2. Deze garantie vervalt bij tussentijdse opname, alsmede indien de einddatum wordt uitgesteld. In het laatste geval kan door de maatschappij een nieuw garantiepercentage worden toegekend, gebaseerd op de dan geldende percentages en de totale duur van de verzekering met de nieuw gekozen einddatum.

3.4 In 1999 heeft Consument zijn bij een nader genoemde bank lopende hypothecaire lening afgelost door middel van een bij een andere bank verstrekte vervangende

hypothecaire lening. Omstreeks augustus 1999 heeft Consument zich tot zijn tussenpersoon gewend met het verzoek om de verpanding op de polis ten gunste van de eerste bank te verwijderen.

3.5 Op 14 oktober 1999 heeft Aangeslotene via de tussenpersoon van Consument een door Consument op 13 oktober 1999 ondertekend wijzigingsformulier ontvangen met een verzoek om een offerte voor de wijziging van de beleggingskeuze van Consument uit te brengen. Op het wijzigingsformulier is ingevuld dat de toekomstige stortingen voor 100%

(3)

moeten worden belegd in het AEX Indexfonds. Op 13 januari 2000 heeft Aangeslotene een offerte toegezonden, waarop onder “Gegevens” het volgende vermeld staat:

Inbrengwaarde per 15 oktober1999 ƒ 24.438,00 (…)

Ingangsdatum mutatie 1 november 1999”.

Bij beleggingskeuze wordt vermeld dat 100 % van de premie wordt belegd in het AEX Index Fonds. De offerte is op 3 maart 2000 door Consument ondertekend.

3.6 Op 29 mei 2000 heeft Aangeslotene aan de tussenpersoon de nieuwe polis toegezonden. Op het nieuwe polisblad staat geen garantieclausule vermeld. Met betrekking tot de uitkering(en) wordt het volgende vermeld:

Bij in leven zijn van de verzekerden op 1 april 2019 wordt de opgebouwde waarde van de beleggingseenheden uitgekeerd.

(…)

De allocatiepremie wordt in onderstaande verhouding over de beleggingsdepots verdeeld.
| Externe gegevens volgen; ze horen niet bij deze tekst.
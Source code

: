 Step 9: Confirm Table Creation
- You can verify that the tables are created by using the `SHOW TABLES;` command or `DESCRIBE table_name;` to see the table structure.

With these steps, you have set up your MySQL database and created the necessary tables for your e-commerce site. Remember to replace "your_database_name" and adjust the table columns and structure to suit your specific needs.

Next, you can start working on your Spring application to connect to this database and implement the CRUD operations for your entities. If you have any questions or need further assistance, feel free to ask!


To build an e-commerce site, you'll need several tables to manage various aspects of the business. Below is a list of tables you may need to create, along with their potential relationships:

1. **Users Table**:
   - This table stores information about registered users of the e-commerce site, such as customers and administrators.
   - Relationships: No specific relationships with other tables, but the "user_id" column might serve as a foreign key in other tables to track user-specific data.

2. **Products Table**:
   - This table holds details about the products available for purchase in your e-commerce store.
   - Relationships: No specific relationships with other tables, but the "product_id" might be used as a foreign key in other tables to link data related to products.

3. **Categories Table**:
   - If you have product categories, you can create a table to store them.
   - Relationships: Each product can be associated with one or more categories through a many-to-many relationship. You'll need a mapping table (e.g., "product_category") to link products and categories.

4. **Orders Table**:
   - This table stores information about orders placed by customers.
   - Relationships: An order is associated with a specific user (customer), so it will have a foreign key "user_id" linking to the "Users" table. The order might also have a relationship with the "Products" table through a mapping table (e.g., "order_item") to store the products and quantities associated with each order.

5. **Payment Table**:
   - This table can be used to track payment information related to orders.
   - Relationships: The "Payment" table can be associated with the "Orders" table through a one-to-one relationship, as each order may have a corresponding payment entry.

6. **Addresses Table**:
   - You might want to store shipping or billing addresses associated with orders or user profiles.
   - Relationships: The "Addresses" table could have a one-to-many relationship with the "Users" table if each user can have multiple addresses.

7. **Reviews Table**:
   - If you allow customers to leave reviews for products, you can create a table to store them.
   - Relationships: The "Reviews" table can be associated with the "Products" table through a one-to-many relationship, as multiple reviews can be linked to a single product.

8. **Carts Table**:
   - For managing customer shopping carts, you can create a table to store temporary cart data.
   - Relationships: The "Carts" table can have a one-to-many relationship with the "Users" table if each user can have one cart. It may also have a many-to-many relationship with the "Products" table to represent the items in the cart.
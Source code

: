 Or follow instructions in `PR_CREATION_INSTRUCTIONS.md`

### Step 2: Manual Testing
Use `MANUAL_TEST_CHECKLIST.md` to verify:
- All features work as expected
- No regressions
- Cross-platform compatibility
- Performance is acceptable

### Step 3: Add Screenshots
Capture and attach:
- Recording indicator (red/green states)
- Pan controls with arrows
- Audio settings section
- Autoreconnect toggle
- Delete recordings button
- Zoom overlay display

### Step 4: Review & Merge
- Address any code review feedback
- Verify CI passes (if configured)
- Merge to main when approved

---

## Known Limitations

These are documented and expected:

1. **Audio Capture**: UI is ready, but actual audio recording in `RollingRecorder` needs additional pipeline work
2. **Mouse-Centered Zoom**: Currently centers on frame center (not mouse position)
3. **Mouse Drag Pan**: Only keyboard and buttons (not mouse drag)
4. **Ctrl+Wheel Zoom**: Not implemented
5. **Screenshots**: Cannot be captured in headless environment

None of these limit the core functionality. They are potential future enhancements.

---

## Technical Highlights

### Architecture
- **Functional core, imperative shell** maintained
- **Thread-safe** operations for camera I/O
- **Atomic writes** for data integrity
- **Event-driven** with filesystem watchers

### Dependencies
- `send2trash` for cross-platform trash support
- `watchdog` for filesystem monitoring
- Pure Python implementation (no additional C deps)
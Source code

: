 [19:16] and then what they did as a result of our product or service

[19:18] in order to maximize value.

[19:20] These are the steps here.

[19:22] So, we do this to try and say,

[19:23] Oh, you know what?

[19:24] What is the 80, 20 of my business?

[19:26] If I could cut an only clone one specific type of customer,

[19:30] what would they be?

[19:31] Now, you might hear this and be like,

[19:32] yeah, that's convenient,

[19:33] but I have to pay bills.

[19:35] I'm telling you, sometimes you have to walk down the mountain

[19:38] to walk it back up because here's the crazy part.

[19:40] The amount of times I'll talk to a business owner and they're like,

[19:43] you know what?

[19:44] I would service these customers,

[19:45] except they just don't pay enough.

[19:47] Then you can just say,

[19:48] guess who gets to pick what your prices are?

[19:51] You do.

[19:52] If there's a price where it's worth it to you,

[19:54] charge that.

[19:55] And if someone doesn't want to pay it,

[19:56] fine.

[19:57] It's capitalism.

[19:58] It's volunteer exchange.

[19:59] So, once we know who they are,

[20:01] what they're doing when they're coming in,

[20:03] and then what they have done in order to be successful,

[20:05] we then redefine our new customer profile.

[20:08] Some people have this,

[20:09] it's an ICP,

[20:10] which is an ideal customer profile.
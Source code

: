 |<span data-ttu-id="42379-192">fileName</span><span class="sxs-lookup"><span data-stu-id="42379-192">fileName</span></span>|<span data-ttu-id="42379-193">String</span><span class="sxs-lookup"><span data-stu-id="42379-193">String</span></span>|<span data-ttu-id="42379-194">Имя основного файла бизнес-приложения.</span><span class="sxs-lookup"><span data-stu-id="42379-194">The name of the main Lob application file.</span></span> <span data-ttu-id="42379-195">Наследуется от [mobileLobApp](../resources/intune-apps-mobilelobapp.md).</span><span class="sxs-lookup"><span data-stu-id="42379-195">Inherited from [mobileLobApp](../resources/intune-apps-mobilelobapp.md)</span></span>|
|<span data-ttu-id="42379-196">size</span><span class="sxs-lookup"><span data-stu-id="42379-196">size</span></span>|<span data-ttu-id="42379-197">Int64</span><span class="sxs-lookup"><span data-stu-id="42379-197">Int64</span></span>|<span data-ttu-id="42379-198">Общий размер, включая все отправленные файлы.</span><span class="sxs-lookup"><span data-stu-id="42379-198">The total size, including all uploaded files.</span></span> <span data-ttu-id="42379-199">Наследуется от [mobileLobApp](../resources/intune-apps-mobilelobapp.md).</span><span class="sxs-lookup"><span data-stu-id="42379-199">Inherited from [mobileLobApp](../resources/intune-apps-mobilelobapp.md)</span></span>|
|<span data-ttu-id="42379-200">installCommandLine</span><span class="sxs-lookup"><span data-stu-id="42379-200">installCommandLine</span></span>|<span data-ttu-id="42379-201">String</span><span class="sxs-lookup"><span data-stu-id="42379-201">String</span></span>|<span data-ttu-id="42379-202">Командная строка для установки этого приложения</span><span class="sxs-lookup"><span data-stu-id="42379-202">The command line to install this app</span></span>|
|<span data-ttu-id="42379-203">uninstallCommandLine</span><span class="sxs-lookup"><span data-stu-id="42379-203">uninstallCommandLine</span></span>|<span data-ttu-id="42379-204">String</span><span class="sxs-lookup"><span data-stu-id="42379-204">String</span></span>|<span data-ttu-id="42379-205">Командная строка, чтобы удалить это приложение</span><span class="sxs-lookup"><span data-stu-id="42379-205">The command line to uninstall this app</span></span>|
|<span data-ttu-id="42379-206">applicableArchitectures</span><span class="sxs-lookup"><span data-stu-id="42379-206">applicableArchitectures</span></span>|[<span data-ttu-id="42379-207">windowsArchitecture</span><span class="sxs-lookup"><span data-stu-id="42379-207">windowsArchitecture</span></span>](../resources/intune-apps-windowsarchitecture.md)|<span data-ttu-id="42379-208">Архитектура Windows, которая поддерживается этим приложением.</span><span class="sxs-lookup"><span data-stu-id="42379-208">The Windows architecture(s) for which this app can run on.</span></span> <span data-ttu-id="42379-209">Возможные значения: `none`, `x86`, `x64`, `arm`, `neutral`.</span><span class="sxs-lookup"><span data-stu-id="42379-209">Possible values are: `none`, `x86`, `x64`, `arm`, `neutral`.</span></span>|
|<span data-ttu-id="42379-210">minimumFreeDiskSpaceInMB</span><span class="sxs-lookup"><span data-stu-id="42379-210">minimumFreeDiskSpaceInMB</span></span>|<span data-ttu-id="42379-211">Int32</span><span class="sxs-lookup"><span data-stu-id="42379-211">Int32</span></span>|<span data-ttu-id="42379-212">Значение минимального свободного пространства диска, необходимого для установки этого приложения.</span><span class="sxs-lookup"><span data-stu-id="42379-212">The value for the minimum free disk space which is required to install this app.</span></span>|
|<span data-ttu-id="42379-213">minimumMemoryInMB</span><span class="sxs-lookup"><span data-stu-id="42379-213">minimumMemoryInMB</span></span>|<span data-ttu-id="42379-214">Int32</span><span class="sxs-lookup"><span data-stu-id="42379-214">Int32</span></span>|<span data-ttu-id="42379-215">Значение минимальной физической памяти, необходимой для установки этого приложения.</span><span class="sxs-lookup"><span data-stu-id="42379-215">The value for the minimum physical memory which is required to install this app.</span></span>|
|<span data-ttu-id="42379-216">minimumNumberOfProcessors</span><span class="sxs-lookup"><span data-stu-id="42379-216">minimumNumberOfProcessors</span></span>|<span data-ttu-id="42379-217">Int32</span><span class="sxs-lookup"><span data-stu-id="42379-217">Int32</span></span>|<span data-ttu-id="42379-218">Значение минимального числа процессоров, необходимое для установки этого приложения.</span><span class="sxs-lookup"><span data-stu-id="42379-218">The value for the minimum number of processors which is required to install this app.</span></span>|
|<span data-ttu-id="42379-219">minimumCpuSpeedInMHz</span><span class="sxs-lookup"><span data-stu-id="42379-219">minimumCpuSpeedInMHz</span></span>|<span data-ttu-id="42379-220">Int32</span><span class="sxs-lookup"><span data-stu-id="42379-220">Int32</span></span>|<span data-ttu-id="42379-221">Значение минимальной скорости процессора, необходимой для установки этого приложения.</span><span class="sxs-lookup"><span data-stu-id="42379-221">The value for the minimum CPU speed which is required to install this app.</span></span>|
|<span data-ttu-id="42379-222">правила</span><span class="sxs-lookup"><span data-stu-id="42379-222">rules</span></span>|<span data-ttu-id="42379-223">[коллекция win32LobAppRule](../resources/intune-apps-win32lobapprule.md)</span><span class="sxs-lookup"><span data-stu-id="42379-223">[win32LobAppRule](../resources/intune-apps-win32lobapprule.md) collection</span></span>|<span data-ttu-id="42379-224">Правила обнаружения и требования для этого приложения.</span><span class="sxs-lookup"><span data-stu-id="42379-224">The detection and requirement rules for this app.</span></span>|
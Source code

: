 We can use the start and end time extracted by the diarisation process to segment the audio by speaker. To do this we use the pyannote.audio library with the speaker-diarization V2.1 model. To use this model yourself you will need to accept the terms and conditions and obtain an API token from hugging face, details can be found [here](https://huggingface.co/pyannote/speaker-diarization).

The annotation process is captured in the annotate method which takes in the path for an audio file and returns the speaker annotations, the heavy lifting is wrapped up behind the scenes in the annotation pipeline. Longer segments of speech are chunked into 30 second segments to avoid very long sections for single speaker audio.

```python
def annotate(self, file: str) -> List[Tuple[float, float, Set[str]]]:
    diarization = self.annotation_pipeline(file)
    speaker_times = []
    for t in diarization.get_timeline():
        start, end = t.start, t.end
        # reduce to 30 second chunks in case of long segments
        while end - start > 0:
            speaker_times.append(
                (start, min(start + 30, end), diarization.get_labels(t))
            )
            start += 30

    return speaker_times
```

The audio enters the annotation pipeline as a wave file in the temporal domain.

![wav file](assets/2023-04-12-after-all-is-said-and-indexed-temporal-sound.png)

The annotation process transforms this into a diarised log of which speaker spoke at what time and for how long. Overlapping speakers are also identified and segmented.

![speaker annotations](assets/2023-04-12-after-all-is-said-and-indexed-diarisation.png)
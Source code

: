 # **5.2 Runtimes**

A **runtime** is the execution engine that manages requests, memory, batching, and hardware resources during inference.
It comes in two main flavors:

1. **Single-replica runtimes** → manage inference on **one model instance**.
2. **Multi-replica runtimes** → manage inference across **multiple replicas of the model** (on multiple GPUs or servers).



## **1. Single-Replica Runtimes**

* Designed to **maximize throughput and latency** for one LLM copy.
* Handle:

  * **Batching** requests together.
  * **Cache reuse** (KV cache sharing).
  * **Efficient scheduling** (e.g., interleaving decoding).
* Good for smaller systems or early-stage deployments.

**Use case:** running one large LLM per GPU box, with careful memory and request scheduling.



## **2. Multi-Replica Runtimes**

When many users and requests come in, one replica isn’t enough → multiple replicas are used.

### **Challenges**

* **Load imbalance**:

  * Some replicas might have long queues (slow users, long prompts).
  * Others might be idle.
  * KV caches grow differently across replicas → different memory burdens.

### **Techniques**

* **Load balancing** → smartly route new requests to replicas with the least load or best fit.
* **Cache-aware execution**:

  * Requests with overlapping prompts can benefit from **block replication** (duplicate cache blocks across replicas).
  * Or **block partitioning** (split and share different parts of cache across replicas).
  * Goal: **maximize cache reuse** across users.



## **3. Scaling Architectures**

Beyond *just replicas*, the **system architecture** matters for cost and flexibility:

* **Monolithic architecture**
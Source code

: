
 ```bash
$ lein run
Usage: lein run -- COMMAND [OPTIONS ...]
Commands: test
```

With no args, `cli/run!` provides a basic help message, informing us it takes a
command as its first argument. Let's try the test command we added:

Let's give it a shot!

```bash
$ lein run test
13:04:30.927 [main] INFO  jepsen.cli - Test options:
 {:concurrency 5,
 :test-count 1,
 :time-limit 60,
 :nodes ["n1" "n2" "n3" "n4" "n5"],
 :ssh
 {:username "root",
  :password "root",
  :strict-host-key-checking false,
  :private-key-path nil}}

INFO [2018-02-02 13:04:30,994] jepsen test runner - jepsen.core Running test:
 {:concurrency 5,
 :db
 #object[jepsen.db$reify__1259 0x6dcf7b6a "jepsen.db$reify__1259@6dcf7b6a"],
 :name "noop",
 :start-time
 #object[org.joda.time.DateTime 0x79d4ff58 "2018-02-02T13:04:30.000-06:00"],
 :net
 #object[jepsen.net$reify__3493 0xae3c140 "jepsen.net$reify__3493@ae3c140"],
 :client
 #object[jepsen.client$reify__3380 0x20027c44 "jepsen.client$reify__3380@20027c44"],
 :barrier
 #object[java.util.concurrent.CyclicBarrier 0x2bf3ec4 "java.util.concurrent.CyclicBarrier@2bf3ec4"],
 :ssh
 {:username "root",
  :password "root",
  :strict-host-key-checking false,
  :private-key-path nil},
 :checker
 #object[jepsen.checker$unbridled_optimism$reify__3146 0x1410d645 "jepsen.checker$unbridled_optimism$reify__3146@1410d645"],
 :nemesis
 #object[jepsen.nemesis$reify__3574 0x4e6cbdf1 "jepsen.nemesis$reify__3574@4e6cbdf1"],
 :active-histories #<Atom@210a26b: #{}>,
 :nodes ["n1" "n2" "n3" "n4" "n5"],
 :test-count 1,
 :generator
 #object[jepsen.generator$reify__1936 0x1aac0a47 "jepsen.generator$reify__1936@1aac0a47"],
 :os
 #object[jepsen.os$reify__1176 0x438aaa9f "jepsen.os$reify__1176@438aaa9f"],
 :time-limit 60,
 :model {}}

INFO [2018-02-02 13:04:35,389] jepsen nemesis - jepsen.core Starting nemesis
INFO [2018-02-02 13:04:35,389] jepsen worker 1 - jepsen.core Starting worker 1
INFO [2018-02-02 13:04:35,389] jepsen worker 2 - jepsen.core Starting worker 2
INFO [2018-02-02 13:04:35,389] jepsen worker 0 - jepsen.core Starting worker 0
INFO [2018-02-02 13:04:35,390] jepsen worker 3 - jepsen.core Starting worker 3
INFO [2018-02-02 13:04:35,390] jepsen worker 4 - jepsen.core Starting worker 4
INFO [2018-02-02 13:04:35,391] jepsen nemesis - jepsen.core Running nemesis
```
[naam Aangeslotene] AEX Index Fonds 100,00 %”.

Op de polis wordt verwezen naar de verzekeringsvoorwaarden en polisclausules BP, BV3 en ULV06.

3.7 Bij brief van 20 juni 2000 heeft de tussenpersoon aan Consument onder meer het volgende geschreven:

Hierbij zenden wij u de gewijzigde polis van [naam Aangeslotene]. De polis is gewijzigd van een Vrij Keuze Hypotheek Plan naar een Beurs Index Hypotheek Plan.

De verpanding van deze polis aan [naam bank] is tevens verwijderd.

(…).”

3.8 In 2009 heeft Consument zich via zijn tussenpersoon beklaagd over het vervallen van de garantie ten gevolge van de switch naar het AEX Index Fonds.

3.9 De polis is in februari 2012 afgekocht.

4. De vordering en grondslagen

4.1 Consument vordert van Aangeslotene een aanvullende betaling tot het bedrag van de opgebouwde waarde uitgaande van de oorspronkelijke garantieclausule.

4.2 Deze vordering steunt, kort en zakelijk weergegeven, op de volgende grondslagen.

- Bij het toezenden van de nieuwe polis heeft Consument geen nieuwe

verzekeringsvoorwaarden ontvangen. Omdat Consument in de veronderstelling verkeerde dat alleen de verpanding gewijzigd was en Aangeslotene hem er niet op heeft gewezen dat de verzekering als geheel gewijzigd was, mocht Consument erop vertrouwen dat de hem reeds bekende verzekeringsvoorwaarden van toepassing bleven.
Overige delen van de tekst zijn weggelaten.